California teen Susan Robin Bender, who went missing 37 years ago, may be buried in Yosemite National Park, according to police
- Susan Robin Bender was 15 when she was last seen at the Modesto Greyhound station on April 25, 1986, on her way to visit a friend in Carmel.
- An eyewitness saw Bender get into a green van: On August 15, Raymond Lewis Stafford, who had briefly worked with Bender’s mother, was arrested in Texas
- A woman who lived with Stafford in the 1980s said he confessed to killing a “woman” and burying her at the Big Oak Flat entrance to Yosemite.
A 76-year-old man arrested in Texas earlier this month on charges of murdering a California teenager nearly 40 years ago confessed to burying a body near Yosemite, according to reports.
Raymond Lewis Stafford was arrested on August 15 in Wills Point, 50 miles east of Dallas, where he had lived for about five years.
He has been charged with the murder of 15-year-old Susan Robin Bender, who was last seen getting into a green van at a Greyhound Bus Depot on April 25, 1986 in Modesto, California.

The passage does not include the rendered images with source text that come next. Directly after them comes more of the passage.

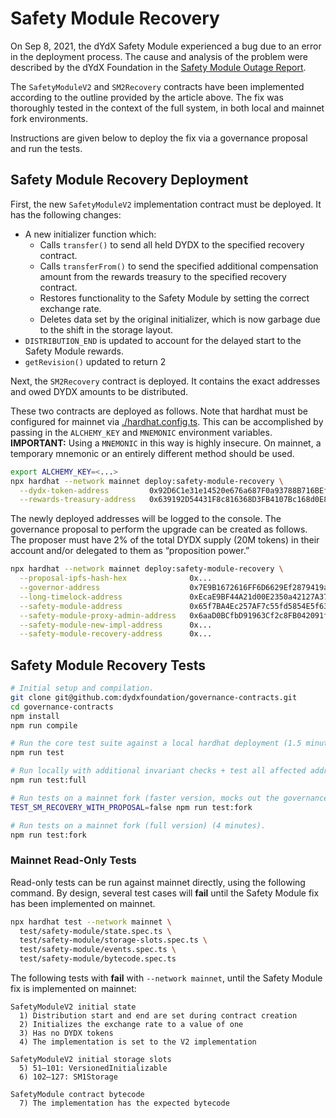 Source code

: # Safety Module Recovery

On Sep 8, 2021, the dYdX Safety Module experienced a bug due to an error in the deployment process. The cause and analysis of the problem were described by the dYdX Foundation in the [Safety Module Outage Report](https://dydx.foundation/blog/en/outage-1).

The `SafetyModuleV2` and `SM2Recovery` contracts have been implemented according to the outline provided by the article above. The fix was thoroughly tested in the context of the full system, in both local and mainnet fork environments.

Instructions are given below to deploy the fix via a governance proposal and run the tests.

## Safety Module Recovery Deployment

First, the new `SafetyModuleV2` implementation contract must be deployed. It has the following changes:
* A new initializer function which:
  * Calls `transfer()` to send all held DYDX to the specified recovery contract.
  * Calls `transferFrom()` to send the specified additional compensation amount from the rewards treasury to the specified recovery contract.
  * Restores functionality to the Safety Module by setting the correct exchange rate.
  * Deletes data set by the original initializer, which is now garbage due to the shift in the storage layout.
* `DISTRIBUTION_END` is updated to account for the delayed start to the Safety Module rewards.
* `getRevision()` updated to return 2

Next, the `SM2Recovery` contract is deployed. It contains the exact addresses and owed DYDX amounts to be distributed.

These two contracts are deployed as follows. Note that hardhat must be configured for mainnet via [./hardhat.config.ts](./hardhat.config.ts). This can be accomplished by passing in the `ALCHEMY_KEY` and `MNEMONIC` environment variables. **IMPORTANT:** Using a `MNEMONIC` in this way is highly insecure. On mainnet, a temporary mnemonic or an entirely different method should be used.

```bash
export ALCHEMY_KEY=<...>
npx hardhat --network mainnet deploy:safety-module-recovery \
  --dydx-token-address         0x92D6C1e31e14520e676a687F0a93788B716BEff5 \
  --rewards-treasury-address   0x639192D54431F8c816368D3FB4107Bc168d0E871
```

The newly deployed addresses will be logged to the console. The governance proposal to perform the upgrade can be created as follows. The proposer must have 2% of the total DYDX supply (20M tokens) in their account and/or delegated to them as “proposition power.”

```bash
npx hardhat --network mainnet deploy:safety-module-recovery \
  --proposal-ipfs-hash-hex              0x...                                      \
  --governor-address                    0x7E9B1672616FF6D6629Ef2879419aaE79A9018D2 \
  --long-timelock-address               0xEcaE9BF44A21d00E2350a42127A377Bf5856d84B \
  --safety-module-address               0x65f7BA4Ec257AF7c55fd5854E5f6356bBd0fb8EC \
  --safety-module-proxy-admin-address   0x6aaD0BCfbD91963Cf2c8FB042091fd411FB05b3C \
  --safety-module-new-impl-address      0x...                                      \
  --safety-module-recovery-address      0x...
```

## Safety Module Recovery Tests

```bash
# Initial setup and compilation.
git clone git@github.com:dydxfoundation/governance-contracts.git
cd governance-contracts
npm install
npm run compile

# Run the core test suite against a local hardhat deployment (1.5 minutes).
npm run test

# Run locally with additional invariant checks + test all affected addresses (2.5 minutes).
npm run test:full

# Run tests on a mainnet fork (faster version, mocks out the governance proposal).
TEST_SM_RECOVERY_WITH_PROPOSAL=false npm run test:fork

# Run tests on a mainnet fork (full version) (4 minutes).
npm run test:fork
```

### Mainnet Read-Only Tests

Read-only tests can be run against mainnet directly, using the following command. By design, several test cases will **fail** until the Safety Module fix has been implemented on mainnet.

```bash
npx hardhat test --network mainnet \
  test/safety-module/state.spec.ts \
  test/safety-module/storage-slots.spec.ts \
  test/safety-module/events.spec.ts \
  test/safety-module/bytecode.spec.ts
```

The following tests with **fail** with `--network mainnet`, until the Safety Module fix is implemented on mainnet:

```
SafetyModuleV2 initial state
  1) Distribution start and end are set during contract creation
  2) Initializes the exchange rate to a value of one
  3) Has no DYDX tokens
  4) The implementation is set to the V2 implementation

SafetyModuleV2 initial storage slots
  5) 51–101: VersionedInitializable
  6) 102–127: SM1Storage

SafetyModule contract bytecode
  7) The implementation has the expected bytecode
```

On Monday, it emerged that Stafford allegedly told a woman he lived with in the 1980s that he had killed “a woman” and buried the body near Yosemite.
He said so according to court documents obtained by SFGate.comthat he drove to a campground near the Big Oak Flat entrance to Yosemite National Park and dug the grave.
The name of the campsite has not been made public.
Susan Robin Bender was 15 when she disappeared in 1985. On August 15, Raymond Lewis Stafford, 76, (right) was arrested and charged with murder
It is believed Bender knew Stafford, who worked for her mother, SFGate reported.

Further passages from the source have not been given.